As might be expected, horseshoe crabs find the process of being taken to a laboratory, strapped down under glaring lights, and having their blood extracted incredibly stressful, if not traumatic. In the US, it’s estimated that pharmaceutical companies perpetrate this violence on around half a million crabs, of whom around 30% will subsequently die. A depletion in horseshoe crab populations doesn’t just affect the crabs themselves, but puts entire ecosystems at risk. All kinds of creatures, from migratory birds (who are participant in multiple ecosystems) to rare terrapins, rely upon horseshoe crabs. There are doubtless other impacts, other risks, but this sort of cost/benefit analysis cannot tell the whole story, and usually works only as a means of shifting burdens and problems elsewhere; an attempt to fiddle the books, to move things between columns in hopes of achieving a balance that can only ever be temporary.

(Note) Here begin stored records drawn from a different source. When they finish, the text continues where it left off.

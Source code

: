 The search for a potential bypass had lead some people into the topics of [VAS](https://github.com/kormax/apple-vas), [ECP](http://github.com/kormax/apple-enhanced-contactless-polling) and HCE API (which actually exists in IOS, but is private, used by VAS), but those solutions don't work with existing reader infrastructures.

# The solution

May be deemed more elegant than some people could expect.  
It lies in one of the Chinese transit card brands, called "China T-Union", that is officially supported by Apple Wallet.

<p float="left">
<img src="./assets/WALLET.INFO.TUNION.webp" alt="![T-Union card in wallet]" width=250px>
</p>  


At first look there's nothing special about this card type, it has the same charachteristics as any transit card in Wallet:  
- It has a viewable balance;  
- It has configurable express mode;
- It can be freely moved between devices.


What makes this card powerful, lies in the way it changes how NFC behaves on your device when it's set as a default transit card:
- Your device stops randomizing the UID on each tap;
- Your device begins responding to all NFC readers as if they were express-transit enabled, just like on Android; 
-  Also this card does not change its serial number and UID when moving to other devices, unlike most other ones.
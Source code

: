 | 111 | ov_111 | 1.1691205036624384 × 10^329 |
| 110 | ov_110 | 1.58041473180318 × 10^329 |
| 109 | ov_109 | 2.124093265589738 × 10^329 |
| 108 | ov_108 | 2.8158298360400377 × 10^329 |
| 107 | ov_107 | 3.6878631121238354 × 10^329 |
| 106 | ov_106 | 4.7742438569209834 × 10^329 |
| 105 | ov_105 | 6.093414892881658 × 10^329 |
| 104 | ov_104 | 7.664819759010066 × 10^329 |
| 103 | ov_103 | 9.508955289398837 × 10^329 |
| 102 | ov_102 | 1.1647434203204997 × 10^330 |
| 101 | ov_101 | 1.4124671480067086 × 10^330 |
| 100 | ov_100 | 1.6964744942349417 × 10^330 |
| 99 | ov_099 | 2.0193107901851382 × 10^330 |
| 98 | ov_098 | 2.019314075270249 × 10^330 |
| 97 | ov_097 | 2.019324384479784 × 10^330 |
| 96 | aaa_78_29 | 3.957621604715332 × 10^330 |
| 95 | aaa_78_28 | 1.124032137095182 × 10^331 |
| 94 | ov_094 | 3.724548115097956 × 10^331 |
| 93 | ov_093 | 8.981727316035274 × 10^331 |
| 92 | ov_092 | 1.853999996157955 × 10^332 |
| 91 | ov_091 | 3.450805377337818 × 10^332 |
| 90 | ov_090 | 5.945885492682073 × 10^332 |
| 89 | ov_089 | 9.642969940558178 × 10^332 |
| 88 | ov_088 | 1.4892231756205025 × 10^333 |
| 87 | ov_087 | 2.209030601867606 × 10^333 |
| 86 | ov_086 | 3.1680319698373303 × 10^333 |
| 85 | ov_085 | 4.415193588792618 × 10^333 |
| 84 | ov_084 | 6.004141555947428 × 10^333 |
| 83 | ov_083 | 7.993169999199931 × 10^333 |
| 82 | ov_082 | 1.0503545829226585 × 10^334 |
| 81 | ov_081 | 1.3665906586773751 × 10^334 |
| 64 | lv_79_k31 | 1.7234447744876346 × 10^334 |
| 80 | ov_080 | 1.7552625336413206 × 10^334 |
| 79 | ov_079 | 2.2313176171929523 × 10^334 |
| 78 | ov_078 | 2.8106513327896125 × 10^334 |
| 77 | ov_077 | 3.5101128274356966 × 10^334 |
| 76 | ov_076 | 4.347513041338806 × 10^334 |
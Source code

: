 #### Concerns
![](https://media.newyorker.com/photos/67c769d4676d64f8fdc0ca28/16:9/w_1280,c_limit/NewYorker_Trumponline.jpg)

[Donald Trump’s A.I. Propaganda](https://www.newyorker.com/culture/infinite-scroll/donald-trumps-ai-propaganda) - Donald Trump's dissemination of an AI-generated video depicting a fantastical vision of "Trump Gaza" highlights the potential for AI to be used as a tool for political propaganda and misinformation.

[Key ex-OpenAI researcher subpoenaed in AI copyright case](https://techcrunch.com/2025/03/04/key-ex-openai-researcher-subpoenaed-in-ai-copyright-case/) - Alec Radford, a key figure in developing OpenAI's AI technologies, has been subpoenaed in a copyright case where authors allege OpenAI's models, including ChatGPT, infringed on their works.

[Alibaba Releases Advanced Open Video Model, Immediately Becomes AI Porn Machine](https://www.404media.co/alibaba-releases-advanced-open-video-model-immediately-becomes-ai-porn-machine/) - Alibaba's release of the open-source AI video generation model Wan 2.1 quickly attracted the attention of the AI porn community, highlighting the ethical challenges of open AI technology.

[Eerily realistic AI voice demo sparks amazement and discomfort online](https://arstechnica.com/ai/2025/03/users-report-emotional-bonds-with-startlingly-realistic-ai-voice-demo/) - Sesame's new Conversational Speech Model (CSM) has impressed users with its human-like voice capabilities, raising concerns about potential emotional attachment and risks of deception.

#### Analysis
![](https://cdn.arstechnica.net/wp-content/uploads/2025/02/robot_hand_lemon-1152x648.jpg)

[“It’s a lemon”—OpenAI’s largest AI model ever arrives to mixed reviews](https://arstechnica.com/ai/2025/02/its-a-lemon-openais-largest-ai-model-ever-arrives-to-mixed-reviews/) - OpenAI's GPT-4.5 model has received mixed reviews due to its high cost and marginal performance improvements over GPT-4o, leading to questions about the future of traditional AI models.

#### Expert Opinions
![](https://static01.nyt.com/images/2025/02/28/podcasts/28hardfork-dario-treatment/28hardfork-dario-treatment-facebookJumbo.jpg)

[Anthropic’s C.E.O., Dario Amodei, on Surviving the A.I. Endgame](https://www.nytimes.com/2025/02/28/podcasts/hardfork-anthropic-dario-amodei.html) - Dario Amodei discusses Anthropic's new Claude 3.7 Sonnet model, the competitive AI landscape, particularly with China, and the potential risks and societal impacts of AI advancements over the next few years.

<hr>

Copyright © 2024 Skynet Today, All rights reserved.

None of this is to say that a vaccine should not be produced, nor that medicines should not be safe; rather, it is a means of thinking through the tangled interconnections between the urban peripheries of central China, the Atlantic coast of North America, and the blood that flows through us, that reproduces us; between times, worlds, species. As with the tick in my thigh, there are difficult encounters, moments of narrow choice within complex and deeply-rooted systems of harm—and, within those moments, we can only do our best, with full knowledge of what’s at stake, and what makes our survival possible. A one-at-a-time, whack-a-mole approach to the harms of capitalism—it’s over here! now it’s over here!—will exhaust us, deplete us, and quite possibly kill us. The task, then, is to rail against the systems that produce these harms, be they economic, social, ecological, affective, or something else entirely. To accept that living beings are worthy of respect, gratitude, and gentle treatment; that they, and we, are irreducible to the designation of ‘resource’ or ‘commodity’. To resist the logic of the short-term, the atomised, enclosed time, space, or individual. To resist, in short, enclosure.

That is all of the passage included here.